RECORDS FOR THIS EXERCISE -
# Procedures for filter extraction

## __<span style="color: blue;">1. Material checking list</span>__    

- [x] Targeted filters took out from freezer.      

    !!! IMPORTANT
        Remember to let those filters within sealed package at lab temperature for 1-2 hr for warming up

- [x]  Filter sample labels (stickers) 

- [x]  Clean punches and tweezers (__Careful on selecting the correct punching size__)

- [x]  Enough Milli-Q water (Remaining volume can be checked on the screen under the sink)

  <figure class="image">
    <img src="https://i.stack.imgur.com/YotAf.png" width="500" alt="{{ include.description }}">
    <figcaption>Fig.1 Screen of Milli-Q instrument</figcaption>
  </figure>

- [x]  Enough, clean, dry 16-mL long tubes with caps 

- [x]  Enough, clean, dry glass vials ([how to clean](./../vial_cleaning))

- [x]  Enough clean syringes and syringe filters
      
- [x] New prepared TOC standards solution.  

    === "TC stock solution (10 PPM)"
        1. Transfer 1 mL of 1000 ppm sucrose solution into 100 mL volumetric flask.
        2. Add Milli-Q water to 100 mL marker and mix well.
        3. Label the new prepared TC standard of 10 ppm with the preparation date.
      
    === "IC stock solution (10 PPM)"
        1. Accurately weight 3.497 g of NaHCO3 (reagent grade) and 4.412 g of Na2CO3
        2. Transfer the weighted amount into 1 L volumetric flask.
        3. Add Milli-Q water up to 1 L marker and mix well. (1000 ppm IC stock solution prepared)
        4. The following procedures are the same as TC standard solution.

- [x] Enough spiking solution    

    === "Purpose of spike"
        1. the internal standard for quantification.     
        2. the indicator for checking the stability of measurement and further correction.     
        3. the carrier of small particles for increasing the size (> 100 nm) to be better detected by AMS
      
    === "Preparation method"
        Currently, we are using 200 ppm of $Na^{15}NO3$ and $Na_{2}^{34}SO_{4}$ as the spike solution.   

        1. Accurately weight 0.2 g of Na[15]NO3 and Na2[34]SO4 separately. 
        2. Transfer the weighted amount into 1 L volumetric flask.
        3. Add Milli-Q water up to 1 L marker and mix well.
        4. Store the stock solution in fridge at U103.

YOUR INSTRUCTIONS - From the first line of the records to the line containing "correct punching size__)", inclusive, transcribe everything exactly and leave out the rest.

EXERCISE RESPONSE -
# Procedures for filter extraction

## __<span style="color: blue;">1. Material checking list</span>__    

- [x] Targeted filters took out from freezer.      

    !!! IMPORTANT
        Remember to let those filters within sealed package at lab temperature for 1-2 hr for warming up

- [x]  Filter sample labels (stickers) 

- [x]  Clean punches and tweezers (__Careful on selecting the correct punching size__)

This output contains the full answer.